BFMTV
Des voitures abandonnées, incendiées et criblées de balles après l'attaque du Hamas lors du festival de musique "Supernova sukkot"

AFP PHOTO / SOUTH FIRSTS RESPONDERS

"Ils étaient partout": l'attaque du festival en Israël ou le récit d'un matin de fête qui a viré à l'horreur

Près de 260 personnes sont mortes lors de l'attaque d'un festival de musique par les terroristes du Hamas.

Le

Au lever du soleil samedi, la journée s'annonce belle. Grand ciel bleu sans nuages au-dessus du "Supernova sukkot", un festival de musique électronique né au Brésil qui se tient pour la première fois en Israël à l'occasion d'une fête juive. S'il ne fait jour que depuis quelques minutes, la fête bat son plein: certains des 3000 festivaliers ont dansé toute la nuit. Car le festival a démarré la veille au soir.

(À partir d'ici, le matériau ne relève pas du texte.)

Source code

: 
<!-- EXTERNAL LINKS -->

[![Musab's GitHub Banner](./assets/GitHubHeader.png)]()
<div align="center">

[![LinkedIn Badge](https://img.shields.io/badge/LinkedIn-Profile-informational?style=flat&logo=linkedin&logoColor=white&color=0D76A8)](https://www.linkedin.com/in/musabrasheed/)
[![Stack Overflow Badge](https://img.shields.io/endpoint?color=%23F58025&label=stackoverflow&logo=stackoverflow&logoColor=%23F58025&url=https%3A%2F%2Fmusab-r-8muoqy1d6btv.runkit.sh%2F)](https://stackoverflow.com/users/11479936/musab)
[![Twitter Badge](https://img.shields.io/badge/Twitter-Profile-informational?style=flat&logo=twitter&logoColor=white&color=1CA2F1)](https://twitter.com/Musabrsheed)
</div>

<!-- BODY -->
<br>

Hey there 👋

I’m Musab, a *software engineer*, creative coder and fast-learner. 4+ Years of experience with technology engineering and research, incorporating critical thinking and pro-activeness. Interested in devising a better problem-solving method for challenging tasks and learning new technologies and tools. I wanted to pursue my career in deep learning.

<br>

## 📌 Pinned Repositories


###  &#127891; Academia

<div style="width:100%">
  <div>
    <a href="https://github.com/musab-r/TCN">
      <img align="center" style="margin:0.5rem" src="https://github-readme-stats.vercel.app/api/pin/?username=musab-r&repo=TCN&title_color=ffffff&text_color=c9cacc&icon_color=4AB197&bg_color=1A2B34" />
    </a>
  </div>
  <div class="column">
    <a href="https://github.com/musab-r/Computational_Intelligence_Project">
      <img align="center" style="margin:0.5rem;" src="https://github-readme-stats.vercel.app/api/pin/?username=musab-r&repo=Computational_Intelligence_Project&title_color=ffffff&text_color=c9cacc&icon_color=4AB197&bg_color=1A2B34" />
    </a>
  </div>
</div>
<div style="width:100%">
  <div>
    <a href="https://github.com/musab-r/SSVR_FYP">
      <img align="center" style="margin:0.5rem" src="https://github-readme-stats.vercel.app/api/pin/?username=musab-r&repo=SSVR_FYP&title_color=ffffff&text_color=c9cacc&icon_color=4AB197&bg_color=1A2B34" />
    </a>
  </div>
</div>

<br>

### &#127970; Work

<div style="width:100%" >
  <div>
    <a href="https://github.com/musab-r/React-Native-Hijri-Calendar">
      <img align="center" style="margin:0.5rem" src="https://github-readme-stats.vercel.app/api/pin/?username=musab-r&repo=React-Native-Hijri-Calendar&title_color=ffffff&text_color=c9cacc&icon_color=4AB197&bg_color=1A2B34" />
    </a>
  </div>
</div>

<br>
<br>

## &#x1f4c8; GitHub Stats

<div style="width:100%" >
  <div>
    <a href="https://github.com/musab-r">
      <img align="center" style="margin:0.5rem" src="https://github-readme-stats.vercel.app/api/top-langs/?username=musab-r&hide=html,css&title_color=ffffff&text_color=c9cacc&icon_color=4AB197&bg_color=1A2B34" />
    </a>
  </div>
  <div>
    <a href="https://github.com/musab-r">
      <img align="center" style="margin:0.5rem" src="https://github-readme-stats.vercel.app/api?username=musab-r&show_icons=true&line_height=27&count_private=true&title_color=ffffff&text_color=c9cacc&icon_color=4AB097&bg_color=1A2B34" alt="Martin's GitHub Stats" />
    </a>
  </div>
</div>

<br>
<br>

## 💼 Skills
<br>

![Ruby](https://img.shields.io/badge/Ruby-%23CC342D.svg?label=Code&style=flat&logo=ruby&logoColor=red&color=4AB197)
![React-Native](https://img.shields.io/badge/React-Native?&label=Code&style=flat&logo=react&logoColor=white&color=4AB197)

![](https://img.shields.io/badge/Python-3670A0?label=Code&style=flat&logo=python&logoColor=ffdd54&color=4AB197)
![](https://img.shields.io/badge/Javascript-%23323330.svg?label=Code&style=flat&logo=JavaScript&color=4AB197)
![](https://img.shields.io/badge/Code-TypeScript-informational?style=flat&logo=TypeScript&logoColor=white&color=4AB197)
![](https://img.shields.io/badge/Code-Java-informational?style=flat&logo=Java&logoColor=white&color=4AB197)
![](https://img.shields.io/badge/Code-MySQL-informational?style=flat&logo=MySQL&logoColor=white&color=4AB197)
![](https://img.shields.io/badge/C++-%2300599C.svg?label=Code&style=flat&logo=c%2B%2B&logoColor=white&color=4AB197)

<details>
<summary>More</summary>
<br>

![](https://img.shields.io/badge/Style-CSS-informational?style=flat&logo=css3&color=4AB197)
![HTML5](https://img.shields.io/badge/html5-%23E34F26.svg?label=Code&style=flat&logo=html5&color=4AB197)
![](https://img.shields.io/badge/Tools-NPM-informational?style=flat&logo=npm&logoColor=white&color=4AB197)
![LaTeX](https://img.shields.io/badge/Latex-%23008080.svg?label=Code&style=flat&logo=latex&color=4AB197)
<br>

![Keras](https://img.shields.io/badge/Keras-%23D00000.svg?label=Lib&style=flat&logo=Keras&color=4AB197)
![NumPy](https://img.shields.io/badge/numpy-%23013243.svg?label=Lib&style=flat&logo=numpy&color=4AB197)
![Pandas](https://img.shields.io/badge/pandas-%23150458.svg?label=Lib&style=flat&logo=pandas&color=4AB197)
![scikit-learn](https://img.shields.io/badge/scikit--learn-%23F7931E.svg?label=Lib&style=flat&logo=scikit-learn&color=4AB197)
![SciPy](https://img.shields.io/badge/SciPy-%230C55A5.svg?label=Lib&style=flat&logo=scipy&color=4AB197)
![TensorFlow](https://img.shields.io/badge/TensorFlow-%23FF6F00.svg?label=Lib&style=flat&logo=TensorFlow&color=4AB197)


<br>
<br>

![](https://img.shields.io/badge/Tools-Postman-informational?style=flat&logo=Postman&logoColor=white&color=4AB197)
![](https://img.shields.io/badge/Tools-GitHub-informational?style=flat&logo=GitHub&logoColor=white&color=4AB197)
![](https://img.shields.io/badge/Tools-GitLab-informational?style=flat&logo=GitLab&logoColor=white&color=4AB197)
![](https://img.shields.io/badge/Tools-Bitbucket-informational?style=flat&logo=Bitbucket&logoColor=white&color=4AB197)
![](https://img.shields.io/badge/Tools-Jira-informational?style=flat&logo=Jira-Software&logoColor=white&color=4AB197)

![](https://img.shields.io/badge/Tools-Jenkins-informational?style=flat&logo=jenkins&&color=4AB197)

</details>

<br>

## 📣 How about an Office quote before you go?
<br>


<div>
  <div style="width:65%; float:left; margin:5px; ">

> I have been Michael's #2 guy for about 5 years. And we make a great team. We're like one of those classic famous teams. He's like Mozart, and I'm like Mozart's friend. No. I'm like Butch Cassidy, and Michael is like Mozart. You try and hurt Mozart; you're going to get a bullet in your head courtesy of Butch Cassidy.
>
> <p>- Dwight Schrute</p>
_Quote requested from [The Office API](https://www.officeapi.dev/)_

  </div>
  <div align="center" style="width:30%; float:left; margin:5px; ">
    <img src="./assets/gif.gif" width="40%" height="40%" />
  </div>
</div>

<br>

Au programme: cours de yoga et ateliers de méditation mais surtout deux grandes scènes sur lesquelles doivent se succéder des DJ internationaux au rythme de la trance psychédélique -un genre de musique électronique- jusqu'à la fin de la journée. La musique est assourdissante, l'ambiance entêtante, les participants heureux de faire la fête autour de cet événement qui promeut l'amour et la défense de l'environnement.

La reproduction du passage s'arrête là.